Recommendations for the age of prostate cancer screenings are changing.
The guidelines, published Tuesday in the journal JAMA, come from the US Preventive Services Task Force, an independent panel of experts that makes recommendations to the American public about preventive services. They are an update to previous guidelines published in 2012 that recommended against routine screening due to the risks involved in additional testing and treatment.
But according to new research, prostate-specific antigen (PSA)-based screening for men in the 55 to 69 age group could prevent 1.3 deaths and 3 cases of cancer metastases for every 1,000 men screened. Therefore, the task force concluded that screening does make sense for men in that age group, but that they should be aware of the potential risks associated with additional testing.
“Previously, we recommended against routine screening for prostate cancer,” said Dr.
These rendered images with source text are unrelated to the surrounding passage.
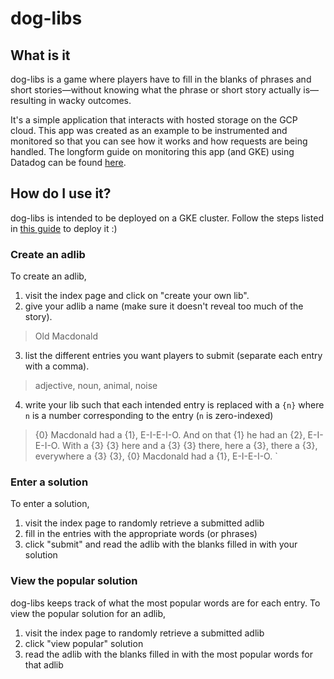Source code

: # dog-libs

## What is it
dog-libs is a game where players have to fill in the blanks of phrases and short stories—without knowing what the phrase or short story actually is—resulting in wacky outcomes.

It's a simple application that interacts with hosted storage on the GCP cloud. This app was created as an example to be instrumented and monitored so that you can see how it works and how requests are being handled. The longform guide on monitoring this app (and GKE) using Datadog can be found [here](https://datadoghq.com/blog/monitor-google-kubernetes-engine/).

## How do I use it?

dog-libs is intended to be deployed on a GKE cluster. Follow the steps listed in [this guide](https://datadoghq.com/blog/monitor-google-kubernetes-engine/) to deploy it :)

### Create an adlib

To create an adlib,

1. visit the index page and click on "create your own lib".
2. give your adlib a name (make sure it doesn't reveal too much of the story).

>Old Macdonald
3. list the different entries you want players to submit (separate each entry with a comma).

>adjective, noun, animal, noise
4. write your lib such that each intended entry is replaced with a `{n}` where `n` is a number corresponding to the entry (`n` is zero-indexed)

>{0} Macdonald had a {1}, E-I-E-I-O. And on that {1} he had an {2}, E-I-E-I-O. With a {3} {3} here and a {3} {3} there, here a {3}, there a {3}, everywhere a {3} {3}, {0} Macdonald had a {1}, E-I-E-I-O.
`
### Enter a solution

To enter a solution,

1. visit the index page to randomly retrieve a submitted adlib
2. fill in the entries with the appropriate words (or phrases)
3. click "submit" and read the adlib with the blanks filled in with your solution

### View the popular solution

dog-libs keeps track of what the most popular words are for each entry. To view the popular solution for an adlib,

1. visit the index page to randomly retrieve a submitted adlib
2. click "view popular" solution
3. read the adlib with the blanks filled in with the most popular words for that adlib
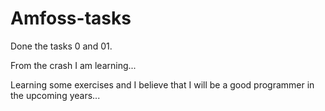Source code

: # Amfoss-tasks

Done the tasks 0 and 01.

From the crash I am learning...

Learning some exercises and I believe that I will be a good programmer in the upcoming years...
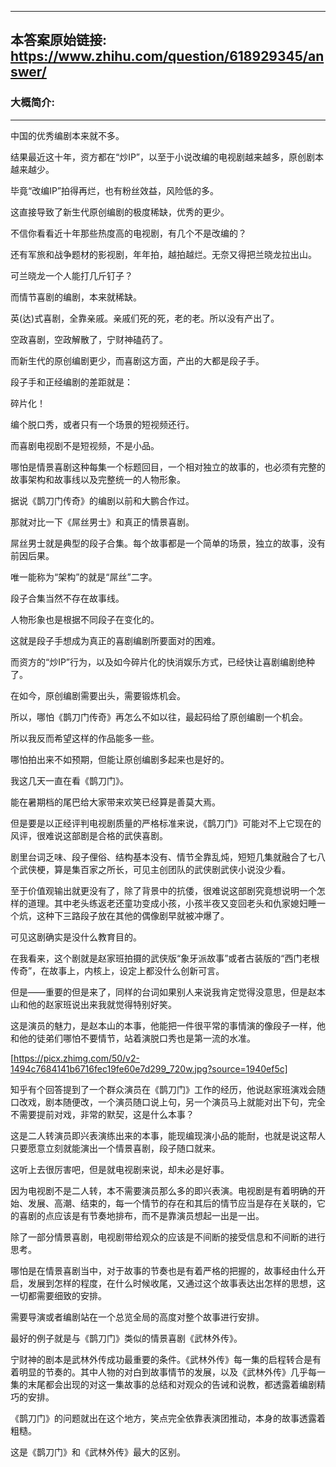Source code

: ----------------------------------------
## 本答案原始链接: https://www.zhihu.com/question/618929345/answer/
### 大概简介: 
----------------------------------------
中国的优秀编剧本来就不多。

结果最近这十年，资方都在“炒IP”，以至于小说改编的电视剧越来越多，原创剧本越来越少。

毕竟“改编IP”拍得再烂，也有粉丝效益，风险低的多。

这直接导致了新生代原创编剧的极度稀缺，优秀的更少。

不信你看看近十年那些热度高的电视剧，有几个不是改编的？

还有军旅和战争题材的影视剧，年年拍，越拍越烂。无奈又得把兰晓龙拉出山。

可兰晓龙一个人能打几斤钉子？

而情节喜剧的编剧，本来就稀缺。

英(达)式喜剧，全靠亲戚。亲戚们死的死，老的老。所以没有产出了。

空政喜剧，空政解散了，宁财神磕药了。

而新生代的原创编剧更少，而喜剧这方面，产出的大都是段子手。

段子手和正经编剧的差距就是：

碎片化！

编个脱口秀，或者只有一个场景的短视频还行。

而喜剧电视剧不是短视频，不是小品。

哪怕是情景喜剧这种每集一个标题回目，一个相对独立的故事的，也必须有完整的故事架构和故事线以及完整统一的人物形象。

据说《鹊刀门传奇》的编剧以前和大鹏合作过。

那就对比一下《屌丝男士》和真正的情景喜剧。

屌丝男士就是典型的段子合集。每个故事都是一个简单的场景，独立的故事，没有前因后果。

唯一能称为“架构”的就是“屌丝”二字。

段子合集当然不存在故事线。

人物形象也是根据不同段子在变化的。

这就是段子手想成为真正的喜剧编剧所要面对的困难。

而资方的“炒IP”行为，以及如今碎片化的快消娱乐方式，已经快让喜剧编剧绝种了。

在如今，原创编剧需要出头，需要锻炼机会。

所以，哪怕《鹊刀门传奇》再怎么不如以往，最起码给了原创编剧一个机会。

所以我反而希望这样的作品能多一些。

哪怕拍出来不如预期，但能让原创编剧多起来也是好的。

我这几天一直在看《鹊刀门》。

能在暑期档的尾巴给大家带来欢笑已经算是善莫大焉。

但是要是以正经评判电视剧质量的严格标准来说，《鹊刀门》可能对不上它现在的风评，很难说这部剧是合格的武侠喜剧。

剧里台词乏味、段子俚俗、结构基本没有、情节全靠乱炖，短短几集就融合了七八个武侠梗，算是集百家之所长，可见主创团队的武侠剧武侠小说没少看。

至于价值观输出就更没有了，除了背景中的抗倭，很难说这部剧究竟想说明一个怎样的道理。其中老头练返老还童功变成小孩，小孩半夜又变回老头和仇家媳妇睡一个炕，这种下三路段子放在其他的偶像剧早就被冲爆了。

可见这剧确实是没什么教育目的。

在我看来，这个剧就是赵家班拍摄的武侠版“象牙派故事”或者古装版的“西门老根传奇”，在故事上，内核上，设定上都没什么创新可言。

但是——重要的但是来了，同样的台词如果别人来说我肯定觉得没意思，但是赵本山和他的赵家班说出来我就觉得特别好笑。

这是演员的魅力，是赵本山的本事，他能把一件很平常的事情演的像段子一样，他和他的徒弟们哪怕不要情节，站着演脱口秀也是第一流的水准。

[https://picx.zhimg.com/50/v2-1494c7684141b6716fec19fe60e7d299_720w.jpg?source=1940ef5c]

知乎有个回答提到了一个群众演员在《鹊刀门》工作的经历，他说赵家班演戏会随口改戏，剧本随便改，一个演员随口说上句，另一个演员马上就能对出下句，完全不需要提前对戏，非常的默契，这是什么本事？

这是二人转演员即兴表演练出来的本事，能现编现演小品的能耐，也就是说这帮人只要愿意立刻就能演出一个情景喜剧，段子随口就来。

这听上去很厉害吧，但是就电视剧来说，却未必是好事。

因为电视剧不是二人转，本不需要演员那么多的即兴表演。电视剧是有着明确的开始、发展、高潮、结束的，每一个情节的存在和其后的情节应当是存在关联的，它的喜剧的点应该是有节奏地排布，而不是靠演员想起一出是一出。

除了一部分情景喜剧，电视剧带给观众的应该是不间断的接受信息和不间断的进行思考。

哪怕是在情景喜剧当中，对于故事的节奏也是有着严格的把握的，故事经由什么开启，发展到怎样的程度，在什么时候收尾，又通过这个故事表达出怎样的思想，这一切都需要细致的安排。

需要导演或者编剧站在一个总览全局的高度对整个故事进行安排。

最好的例子就是与《鹊刀门》类似的情景喜剧《武林外传》。

宁财神的剧本是武林外传成功最重要的条件。《武林外传》每一集的启程转合是有着明显的节奏的。其中人物的对白到故事情节的发展，以及《武林外传》几乎每一集的末尾都会出现的对这一集故事的总结和对观众的告诫和说教，都透露着编剧精巧的安排。

《鹊刀门》的问题就出在这个地方，笑点完全依靠表演团推动，本身的故事透露着粗糙。

这是《鹊刀门》和《武林外传》最大的区别。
Alex Krist, vice-chairman for the US Preventive Services Task Force. “Now, we’re recommending that men aged 55 to 69 who are considering prostate cancer screening talk with their doctor about both the benefits and the harms of prostate cancer screening and have an opportunity to weigh their values in the decision.”
Benefits of prostate cancer screening can include identifying and treating a potentially lethal disease. Risks include the possible side effects of further diagnostic tests and treatment such as incontinence and erectile dysfunction, as well as the psychological effects of a false diagnosis.